Quindi, dal mio punto di vista, quello che era patrimonio comune di tutti, è stato distrutto.

La differenza è questa

Per me l’artista non ha il diritto di distruggere la sua opera, perché una volta creata non è più solo sua, ma è patrimonio di tutti.

Per altri invece l’artista ne può disporre come crede, in quando creatore e padrone.

Concludendo.

Per quanto Ausonia dica “il mio non è un atto provocatorio.”, purtroppo io ci vedo solo una provocazione. Al massimo una applicazione ingenua del detto “Se incontri il Buddha, uccidilo”, che vorrebbe significare “Quando arrivi a un traguardo, non ti ci crogiolare, ma superalo, per mirare ad altro”.


PS. Performativo è una parola che ha senso all’interno della teoria degli Atti Linguistici di John L. Austin, dove si parla di “atti linguistici performativi”, ossia parole che nell’atto stesso della loro enunciazione, compiono l’atto che enunciano. Esempio “io prometto” è un enunciato performativo, perché dicendolo eseguo l’atto di promettere. “Io vado a Roma”, non è performativo, perché dicendo “io vado” non mi muovo.

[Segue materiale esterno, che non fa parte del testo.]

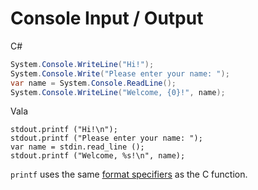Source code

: # Console Input / Output

C#

```csharp
System.Console.WriteLine("Hi!");
System.Console.Write("Please enter your name: ");
var name = System.Console.ReadLine();
System.Console.WriteLine("Welcome, {0}!", name);
```

Vala

```vala
stdout.printf ("Hi!\n");
stdout.printf ("Please enter your name: ");
var name = stdin.read_line ();
stdout.printf ("Welcome, %s!\n", name);
```

`printf` uses the same [format specifiers](http://en.wikipedia.org/wiki/Printf) 
as the C function.
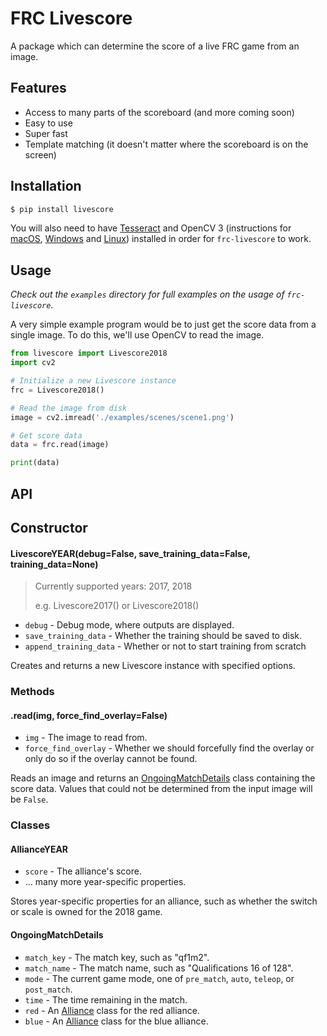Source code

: # FRC Livescore

A package which can determine the score of a live FRC game from an image.

## Features

- Access to many parts of the scoreboard (and more coming soon)
- Easy to use
- Super fast
- Template matching (it doesn't matter where the scoreboard is on the screen)

## Installation

```bash
$ pip install livescore
```

You will also need to have [Tesseract](https://github.com/tesseract-ocr/tesseract/wiki#installation)
and OpenCV 3 (instructions for
[macOS](http://www.pyimagesearch.com/2016/12/19/install-opencv-3-on-macos-with-homebrew-the-easy-way/),
[Windows](http://docs.opencv.org/3.2.0/d5/de5/tutorial_py_setup_in_windows.html) and
[Linux](http://docs.opencv.org/3.2.0/d7/d9f/tutorial_linux_install.html))
installed in order for `frc-livescore` to work.

## Usage

*Check out the `examples` directory for full examples on the usage of
`frc-livescore`.*

A very simple example program would be to just get the score data from a single
image. To do this, we'll use OpenCV to read the image.

```python
from livescore import Livescore2018
import cv2

# Initialize a new Livescore instance
frc = Livescore2018()

# Read the image from disk
image = cv2.imread('./examples/scenes/scene1.png')

# Get score data
data = frc.read(image)

print(data)
```

## API

## Constructor

#### LivescoreYEAR(debug=False, save_training_data=False, training_data=None)

> Currently supported years: 2017, 2018
>
> e.g. Livescore2017() or Livescore2018()

- `debug` - Debug mode, where outputs are displayed.
- `save_training_data` - Whether the training should be saved to disk.
- `append_training_data` - Whether or not to start training from scratch

Creates and returns a new Livescore instance with specified options.

### Methods

#### .read(img, force_find_overlay=False)

- `img` - The image to read from.
- `force_find_overlay` - Whether we should forcefully find the overlay or only do
   so if the overlay cannot be found.

Reads an image and returns an [OngoingMatchDetails](#ongoingmatchdetails) class
containing the score data. Values that could not be determined from the input
image will be `False`.

### Classes

#### AllianceYEAR

- `score` - The alliance's score.
- ... many more year-specific properties.

Stores year-specific properties for an alliance, such as whether the switch or
scale is owned for the 2018 game.

#### OngoingMatchDetails

- `match_key` - The match key, such as "qf1m2".
- `match_name` - The match name, such as "Qualifications 16 of 128".
- `mode` - The current game mode, one of `pre_match`, `auto`, `teleop`, or
  `post_match`.
- `time` - The time remaining in the match.
- `red` - An [Alliance](#alliance) class for the red alliance.
- `blue` - An [Alliance](#alliance) class for the blue alliance.

<!--
#### CompletedMatchDetails

- `match` - The match identification, such as "Qualifications 16"
- `winner` - A string containing the match winner; either "red" or "blue"
- `red` - An [Alliance](#alliance) class for the red alliance
- `blue` - An [Alliance](#alliance) class for the blue alliance
-->
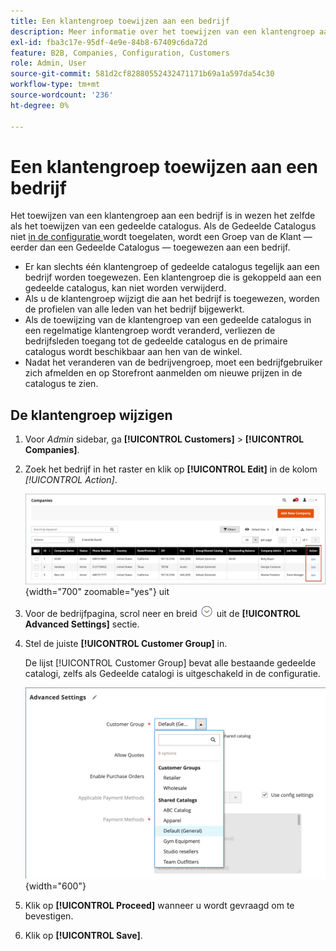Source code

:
 ```yaml
---
title: Een klantengroep toewijzen aan een bedrijf
description: Meer informatie over het toewijzen van een klantengroep aan een bedrijfsaccount in uw Adobe Commerce-winkel.
exl-id: fba3c17e-95df-4e9e-84b8-67409c6da72d
feature: B2B, Companies, Configuration, Customers
role: Admin, User
source-git-commit: 581d2cf82880552432471171b69a1a597da54c30
workflow-type: tm+mt
source-wordcount: '236'
ht-degree: 0%

---
```


# Een klantengroep toewijzen aan een bedrijf

Het toewijzen van een klantengroep aan een bedrijf is in wezen het zelfde als het toewijzen van een gedeelde catalogus. Als de Gedeelde Catalogus niet [ in de configuratie ](enable-basic-features.md) wordt toegelaten, wordt een Groep van de Klant — eerder dan een Gedeelde Catalogus — toegewezen aan een bedrijf.

- Er kan slechts één klantengroep of gedeelde catalogus tegelijk aan een bedrijf worden toegewezen. Een klantengroep die is gekoppeld aan een gedeelde catalogus, kan niet worden verwijderd.
- Als u de klantengroep wijzigt die aan het bedrijf is toegewezen, worden de profielen van alle leden van het bedrijf bijgewerkt.
- Als de toewijzing van de klantengroep van een gedeelde catalogus in een regelmatige klantengroep wordt veranderd, verliezen de bedrijfsleden toegang tot de gedeelde catalogus en de primaire catalogus wordt beschikbaar aan hen van de winkel.
- Nadat het veranderen van de bedrijvengroep, moet een bedrijfgebruiker zich afmelden en op Storefront aanmelden om nieuwe prijzen in de catalogus te zien.

## De klantengroep wijzigen

1. Voor _Admin_ sidebar, ga **[!UICONTROL Customers]** > **[!UICONTROL Companies]**.

1. Zoek het bedrijf in het raster en klik op **[!UICONTROL Edit]** in de kolom _[!UICONTROL Action]_.

   ![ geef Bedrijf ](./assets/companies-grid-edit.png){width="700" zoomable="yes"} uit

1. Voor de bedrijfpagina, scrol neer en breid ![ selecteur van de Uitbreiding ](../assets/icon-display-expand.png) uit de **[!UICONTROL Advanced Settings]** sectie.

1. Stel de juiste **[!UICONTROL Customer Group]** in.

   De lijst [!UICONTROL Customer Group] bevat alle bestaande gedeelde catalogi, zelfs als Gedeelde catalogi is uitgeschakeld in de configuratie.

   ![ de klantengroep van de Verandering of gedeelde catalogus ](./assets/company-advanced-settings-customer-group-admin.png){width="600"}

1. Klik op **[!UICONTROL Proceed]** wanneer u wordt gevraagd om te bevestigen.

1. Klik op **[!UICONTROL Save]**.
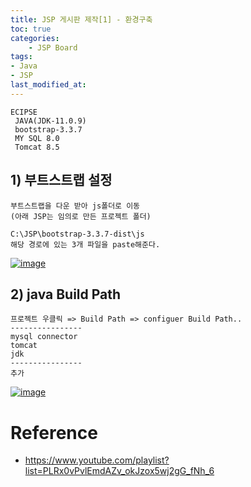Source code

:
 ```yaml
---
title: JSP 게시판 제작[1] - 환경구축
toc: true
categories:	
    - JSP Board
tags: 
- Java
- JSP
last_modified_at:
---
```


```
ECIPSE
 JAVA(JDK-11.0.9)
 bootstrap-3.3.7
 MY SQL 8.0
 Tomcat 8.5
```

## 1) 부트스트랩 설정

```
부트스트랩을 다운 받아 js폴더로 이동
(아래 JSP는 임의로 만든 프로젝트 폴더)

C:\JSP\bootstrap-3.3.7-dist\js
해당 경로에 있는 3개 파일을 paste해준다.
```

[![image](https://user-images.githubusercontent.com/49560745/98509587-cfba3500-22a4-11eb-8f39-5d698942d441.png)](https://user-images.githubusercontent.com/49560745/98509587-cfba3500-22a4-11eb-8f39-5d698942d441.png)

## 2) java Build Path

```
프로젝트 우클릭 => Build Path => configuer Build Path..
----------------
mysql connector
tomcat
jdk
----------------
추가
```

[![image](https://user-images.githubusercontent.com/49560745/98509722-0ee88600-22a5-11eb-9207-7be69aa70ea2.png)](https://user-images.githubusercontent.com/49560745/98509722-0ee88600-22a5-11eb-9207-7be69aa70ea2.png)

# Reference

- https://www.youtube.com/playlist?list=PLRx0vPvlEmdAZv_okJzox5wj2gG_fNh_6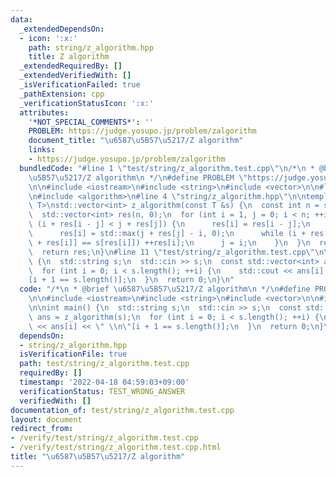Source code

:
 ```yaml
---
data:
  _extendedDependsOn:
  - icon: ':x:'
    path: string/z_algorithm.hpp
    title: Z algorithm
  _extendedRequiredBy: []
  _extendedVerifiedWith: []
  _isVerificationFailed: true
  _pathExtension: cpp
  _verificationStatusIcon: ':x:'
  attributes:
    '*NOT_SPECIAL_COMMENTS*': ''
    PROBLEM: https://judge.yosupo.jp/problem/zalgorithm
    document_title: "\u6587\u5B57\u5217/Z algorithm"
    links:
    - https://judge.yosupo.jp/problem/zalgorithm
  bundledCode: "#line 1 \"test/string/z_algorithm.test.cpp\"\n/*\n * @brief \u6587\
    \u5B57\u5217/Z algorithm\n */\n#define PROBLEM \"https://judge.yosupo.jp/problem/zalgorithm\"\
    \n\n#include <iostream>\n#include <string>\n#include <vector>\n\n#line 2 \"string/z_algorithm.hpp\"\
    \n#include <algorithm>\n#line 4 \"string/z_algorithm.hpp\"\n\ntemplate <typename\
    \ T>\nstd::vector<int> z_algorithm(const T &s) {\n  const int n = s.size();\n\
    \  std::vector<int> res(n, 0);\n  for (int i = 1, j = 0; i < n; ++i) {\n    if\
    \ (i + res[i - j] < j + res[j]) {\n      res[i] = res[i - j];\n    } else {\n\
    \      res[i] = std::max(j + res[j] - i, 0);\n      while (i + res[i] < n && s[i\
    \ + res[i]] == s[res[i]]) ++res[i];\n      j = i;\n    }\n  }\n  res[0] = n;\n\
    \  return res;\n}\n#line 11 \"test/string/z_algorithm.test.cpp\"\n\nint main()\
    \ {\n  std::string s;\n  std::cin >> s;\n  const std::vector<int> ans = z_algorithm(s);\n\
    \  for (int i = 0; i < s.length(); ++i) {\n    std::cout << ans[i] << \" \\n\"\
    [i + 1 == s.length()];\n  }\n  return 0;\n}\n"
  code: "/*\n * @brief \u6587\u5B57\u5217/Z algorithm\n */\n#define PROBLEM \"https://judge.yosupo.jp/problem/zalgorithm\"\
    \n\n#include <iostream>\n#include <string>\n#include <vector>\n\n#include \"../../string/z_algorithm.hpp\"\
    \n\nint main() {\n  std::string s;\n  std::cin >> s;\n  const std::vector<int>\
    \ ans = z_algorithm(s);\n  for (int i = 0; i < s.length(); ++i) {\n    std::cout\
    \ << ans[i] << \" \\n\"[i + 1 == s.length()];\n  }\n  return 0;\n}\n"
  dependsOn:
  - string/z_algorithm.hpp
  isVerificationFile: true
  path: test/string/z_algorithm.test.cpp
  requiredBy: []
  timestamp: '2022-04-18 04:59:03+09:00'
  verificationStatus: TEST_WRONG_ANSWER
  verifiedWith: []
documentation_of: test/string/z_algorithm.test.cpp
layout: document
redirect_from:
- /verify/test/string/z_algorithm.test.cpp
- /verify/test/string/z_algorithm.test.cpp.html
title: "\u6587\u5B57\u5217/Z algorithm"
---
```


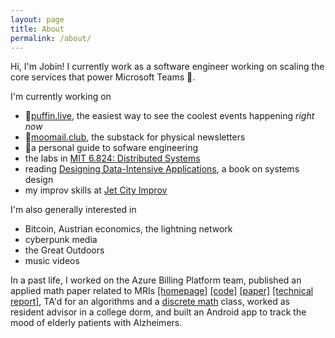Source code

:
 ```yaml
---
layout: page
title: About
permalink: /about/
---
```


Hi, I'm Jobin! I currently work as a software engineer working on scaling the core services that power Microsoft Teams 🚀.

I'm currently working on 
- 🚧[puffin.live](https://puffin.live), the easiest way to see the coolest events happening *right now* 
- 🚧[moomail.club](moomail.club), the substack for physical newsletters
- 🚧a personal guide to sofware engineering
- the labs in [MIT 6.824: Distributed Systems](https://pdos.csail.mit.edu/6.824)
- reading [Designing Data-Intensive Applications](https://www.amazon.com/Designing-Data-Intensive-Applications-Reliable-Maintainable/dp/1449373321), a book on systems design
- my improv skills at [Jet City Improv](https://www.jetcityimprov.org/)

I'm also generally interested in 
- Bitcoin, Austrian economics, the lightning network 
- cyberpunk media
- the Great Outdoors
- music videos

In a past life, I worked on the Azure Billing Platform team, published an applied math paper related to MRIs [[homepage]](https://sites.google.com/site/suriem2016mathmri/home) [[code]](https://bitbucket.org/charms/fourierrecon/src/master/) [[paper]](https://www.spiedigitallibrary.org/conference-proceedings-of-spie/10394/2271860/Edge-augmented-Fourier-partial-sums-with-applications-to-Magnetic-Resonance/10.1117/12.2271860.short?SSO=1) [[technical report]](https://arxiv.org/abs/1610.03764), TA'd for an algorithms and a [discrete math](https://uvacs2102.github.io/) class, worked as resident advisor in a college dorm, and built an Android app to track the mood of elderly patients with Alzheimers.

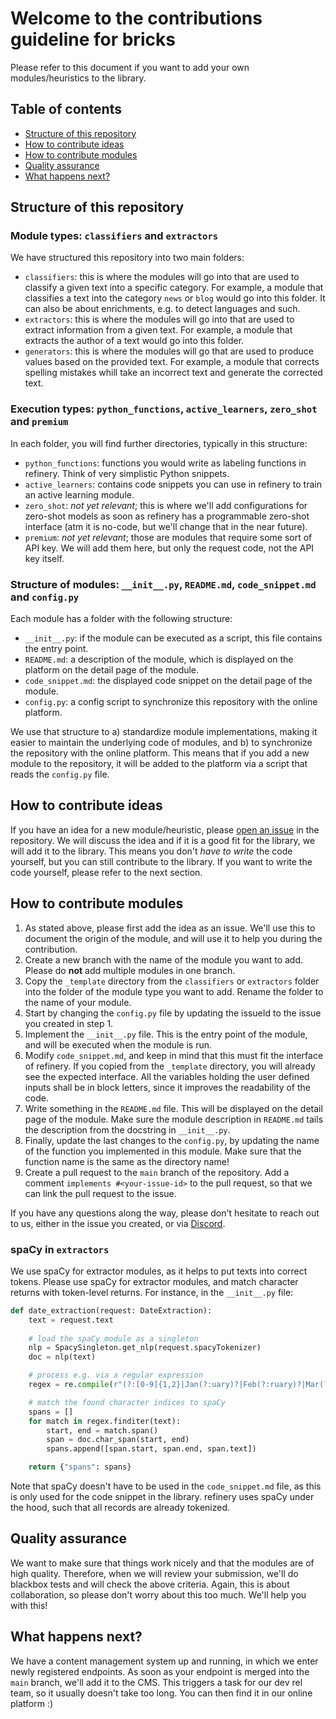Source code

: # Welcome to the contributions guideline for bricks
Please refer to this document if you want to add your own modules/heuristics to the library.

## Table of contents
- [Structure of this repository](#structure-of-this-repository)
- [How to contribute ideas](#how-to-contribute-ideas)
- [How to contribute modules](#how-to-contribute-modules)
- [Quality assurance](#quality-assurance)
- [What happens next?](#what-happens-next)


## Structure of this repository

### Module types: `classifiers` and `extractors`
We have structured this repository into two main folders:
- `classifiers`: this is where the modules will go into that are used to classify a given text into a specific category. For example, a module that classifies a text into the category `news` or `blog` would go into this folder. It can also be about enrichments, e.g. to detect languages and such.
- `extractors`: this is where the modules will go into that are used to extract information from a given text. For example, a module that extracts the author of a text would go into this folder.
- `generators`: this is where the modules will go that are used to produce values based on the provided text. For example, a module that corrects spelling mistakes whill take an incorrect text and generate the corrected text.

### Execution types: `python_functions`, `active_learners`, `zero_shot` and `premium`
In each folder, you will find further directories, typically in this structure:
- `python_functions`: functions you would write as labeling functions in refinery. Think of very simplistic Python snippets.
- `active_learners`: contains code snippets you can use in refinery to train an active learning module.
- `zero_shot`: _not yet relevant_; this is where we'll add configurations for zero-shot models as soon as refinery has a programmable zero-shot interface (atm it is no-code, but we'll change that in the near future).
- `premium`: _not yet relevant_; those are modules that require some sort of API key. We will add them here, but only the request code, not the API key itself.

### Structure of modules: `__init__.py`, `README.md`, `code_snippet.md` and `config.py`
Each module has a folder with the following structure:
- `__init__.py`: if the module can be executed as a script, this file contains the entry point.
- `README.md`: a description of the module, which is displayed on the platform on the detail page of the module.
- `code_snippet.md`: the displayed code snippet on the detail page of the module.
- `config.py`: a config script to synchronize this repository with the online platform.

We use that structure to a) standardize module implementations, making it easier to maintain the underlying code of modules, and b) to synchronize the repository with the online platform. This means that if you add a new module to the repository, it will be added to the platform via a script that reads the `config.py` file.

## How to contribute ideas
If you have an idea for a new module/heuristic, please [open an issue](https://github.com/code-kern-ai/bricks/issues) in the repository. We will discuss the idea and if it is a good fit for the library, we will add it to the library. This means you don't _have to write_ the code yourself, but you can still contribute to the library. If you want to write the code yourself, please refer to the next section.

## How to contribute modules
1. As stated above, please first add the idea as an issue. We'll use this to document the origin of the module, and will use it to help you during the contribution.
2. Create a new branch with the name of the module you want to add. Please do **not** add multiple modules in one branch.
3. Copy the `_template` directory from the `classifiers` or `extractors` folder into the folder of the module type you want to add. Rename the folder to the name of your module.
4. Start by changing the `config.py` file by updating the issueId to the issue you created in step 1.
5. Implement the `__init__.py` file. This is the entry point of the module, and will be executed when the module is run.
6. Modify `code_snippet.md`, and keep in mind that this must fit the interface of refinery. If you copied from the `_template` directory, you will already see the expected interface. All the variables holding the user defined inputs shall be in block letters, since it improves the readability of the code.
7. Write something in the `README.md` file. This will be displayed on the detail page of the module. Make sure the module description in `README.md` tails the description from the docstring in `__init__.py`.
8. Finally, update the last changes to the `config.py`, by updating the name of the function you implemented in this module. Make sure that the function name is the same as the directory name!
9. Create a pull request to the `main` branch of the repository. Add a comment `implements #<your-issue-id>` to the pull request, so that we can link the pull request to the issue.

If you have any questions along the way, please don't hesitate to reach out to us, either in the issue you created, or via [Discord](https://discord.gg/qf4rGCEphW).

### spaCy in `extractors`
We use spaCy for extractor modules, as it helps to put texts into correct tokens. Please use spaCy for extractor modules, and match character returns with token-level returns. For instance, in the `__init__.py` file:
```python
def date_extraction(request: DateExtraction):
    text = request.text
    
    # load the spaCy module as a singleton
    nlp = SpacySingleton.get_nlp(request.spacyTokenizer)
    doc = nlp(text)

    # process e.g. via a regular expression
    regex = re.compile(r"(?:[0-9]{1,2}|Jan(?:uary)?|Feb(?:ruary)?|Mar(?:ch)?|Apr(?:il)?|May|Jun(?:e)?|Jul(?:y)?|Aug(?:ust)?|Sep(?:tember)?|Oct(?:ober)?|Nov(?:ember)?|Dec(?:ember)?)[\/\. -]{1}(?:[0-9]{1,2}|Jan(?:uary)?|Feb(?:ruary)?|Mar(?:ch)?|Apr(?:il)?|May|Jun(?:e)?|Jul(?:y)?|Aug(?:ust)?|Sep(?:tember)?|Oct(?:ober)?|Nov(?:ember)?|Dec(?:ember)?)[,\/\. -]{1}(?:[0-9]{2,4})")

    # match the found character indices to spaCy
    spans = []
    for match in regex.finditer(text):
        start, end = match.span()
        span = doc.char_span(start, end)
        spans.append([span.start, span.end, span.text])

    return {"spans": spans}
```

Note that spaCy doesn't have to be used in the `code_snippet.md` file, as this is only used for the code snippet in the library. refinery uses spaCy under the hood, such that all records are already tokenized.

## Quality assurance
We want to make sure that things work nicely and that the modules are of high quality. Therefore, when we will review your submission, we'll do blackbox tests and will check the above criteria. Again, this is about collaboration, so please don't worry about this too much. We'll help you with this!

## What happens next?
We have a content management system up and running, in which we enter newly registered endpoints. As soon as your endpoint is merged into the `main` branch, we'll add it to the CMS. This triggers a task for our dev rel team, so it usually doesn't take too long. You can then find it in our online platform :)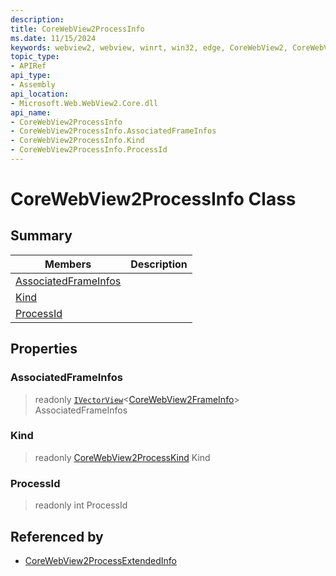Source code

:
 ```yaml
---
description: 
title: CoreWebView2ProcessInfo
ms.date: 11/15/2024
keywords: webview2, webview, winrt, win32, edge, CoreWebView2, CoreWebView2Controller, browser control, edge html, CoreWebView2ProcessInfo
topic_type:
- APIRef
api_type:
- Assembly
api_location:
- Microsoft.Web.WebView2.Core.dll
api_name:
- CoreWebView2ProcessInfo
- CoreWebView2ProcessInfo.AssociatedFrameInfos
- CoreWebView2ProcessInfo.Kind
- CoreWebView2ProcessInfo.ProcessId
---
```


# CoreWebView2ProcessInfo Class



## Summary

Members|Description
--|--
[AssociatedFrameInfos](#associatedframeinfos) | 
[Kind](#kind) | 
[ProcessId](#processid) | 

## Properties

### AssociatedFrameInfos

> readonly  [`IVectorView`](/uwp/api/Windows.Foundation.Collections.IVectorView-1)&lt;[CoreWebView2FrameInfo](corewebview2frameinfo.md)&gt; AssociatedFrameInfos

### Kind

> readonly  [CoreWebView2ProcessKind](corewebview2processkind.md) Kind

### ProcessId

> readonly  int ProcessId






## Referenced by

- [CoreWebView2ProcessExtendedInfo](corewebview2processextendedinfo.md)
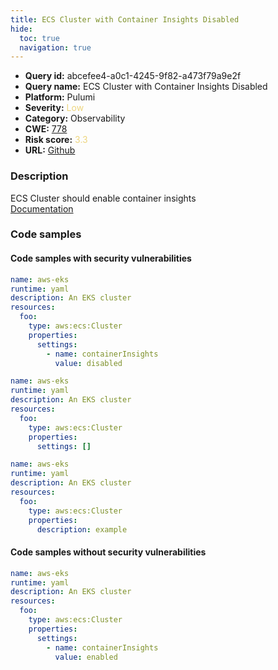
```yaml
---
title: ECS Cluster with Container Insights Disabled
hide:
  toc: true
  navigation: true
---
```


<style>
  .highlight .hll {
    background-color: #ff171742;
  }
  .md-content {
    max-width: 1100px;
    margin: 0 auto;
  }
</style>

-   **Query id:** abcefee4-a0c1-4245-9f82-a473f79a9e2f
-   **Query name:** ECS Cluster with Container Insights Disabled
-   **Platform:** Pulumi
-   **Severity:** <span style="color:#edd57e">Low</span>
-   **Category:** Observability
-   **CWE:** <a href="https://cwe.mitre.org/data/definitions/778.html" onclick="newWindowOpenerSafe(event, 'https://cwe.mitre.org/data/definitions/778.html')">778</a>
-   **Risk score:** <span style="color:#edd57e">3.3</span>
-   **URL:** [Github](https://github.com/Checkmarx/kics/tree/master/assets/queries/pulumi/aws/ecs_cluster_container_insights_disabled)

### Description
ECS Cluster should enable container insights<br>
[Documentation](https://www.pulumi.com/registry/packages/aws/api-docs/ecs/cluster/#settings_yaml)

### Code samples
#### Code samples with security vulnerabilities
```yaml title="Positive test num. 1 - yaml file" hl_lines="8"
name: aws-eks
runtime: yaml
description: An EKS cluster
resources:
  foo:
    type: aws:ecs:Cluster
    properties:
      settings:
        - name: containerInsights
          value: disabled
```
```yaml title="Positive test num. 2 - yaml file" hl_lines="8"
name: aws-eks
runtime: yaml
description: An EKS cluster
resources:
  foo:
    type: aws:ecs:Cluster
    properties:
      settings: []
```
```yaml title="Positive test num. 3 - yaml file" hl_lines="7"
name: aws-eks
runtime: yaml
description: An EKS cluster
resources:
  foo:
    type: aws:ecs:Cluster
    properties:
      description: example

```


#### Code samples without security vulnerabilities
```yaml title="Negative test num. 1 - yaml file"
name: aws-eks
runtime: yaml
description: An EKS cluster
resources:
  foo:
    type: aws:ecs:Cluster
    properties:
      settings:
        - name: containerInsights
          value: enabled
```

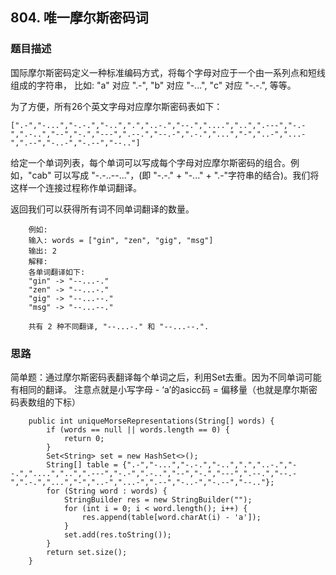 ## 804. 唯一摩尔斯密码词

### 题目描述
国际摩尔斯密码定义一种标准编码方式，将每个字母对应于一个由一系列点和短线组成的字符串， 比如: "a" 对应 ".-", "b" 对应 "-...", "c" 对应 "-.-.", 等等。

为了方便，所有26个英文字母对应摩尔斯密码表如下：

```
[".-","-...","-.-.","-..",".","..-.","--.","....","..",".---","-.-",".-..","--","-.","---",".--.","--.-",".-.","...","-","..-","...-",".--","-..-","-.--","--.."]
```

给定一个单词列表，每个单词可以写成每个字母对应摩尔斯密码的组合。例如，"cab" 可以写成 "-.-..--..."，(即 "-.-." + "-..." + ".-"字符串的结合)。我们将这样一个连接过程称作单词翻译。

返回我们可以获得所有词不同单词翻译的数量。
```
    例如:
    输入: words = ["gin", "zen", "gig", "msg"]
    输出: 2
    解释: 
    各单词翻译如下:
    "gin" -> "--...-."
    "zen" -> "--...-."
    "gig" -> "--...--."
    "msg" -> "--...--."
    
    共有 2 种不同翻译, "--...-." 和 "--...--.".
```    


### 思路
简单题：通过摩尔斯密码表翻译每个单词之后，利用Set去重。因为不同单词可能有相同的翻译。
注意点就是小写字母 - ‘a’的asicc码 = 偏移量（也就是摩尔斯密码表数组的下标）

```   
    public int uniqueMorseRepresentations(String[] words) {
        if (words == null || words.length == 0) {
            return 0;
        }
        Set<String> set = new HashSet<>();
        String[] table = {".-","-...","-.-.","-..",".","..-.","--.","....","..",".---","-.-",".-..","--","-.","---",".--.","--.-",".-.","...","-","..-","...-",".--","-..-","-.--","--.."};
        for (String word : words) {
            StringBuilder res = new StringBuilder("");
            for (int i = 0; i < word.length(); i++) {
                res.append(table[word.charAt(i) - 'a']);
            }
            set.add(res.toString());
        }
        return set.size();
    }
```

Allora dire “atto performativo” è inesatto, o quantomeno ridondante. Un atto è SEMPRE performativo, ossia ogni atto è sempre un’azione.  Sapete perché mi attacco a questo? Perché mi sono laureato in Filosofia, proprio con una tesi sulla teoria degli atti linguistici di John L. Austin, quindi, mi spiace per Ausonia, forse sono l’unico in tutto il mondo del fumetto italiano che sa precisamente cosa significhi davvero la parola “performativo”, e mi da fastidio vederla usata a cecio.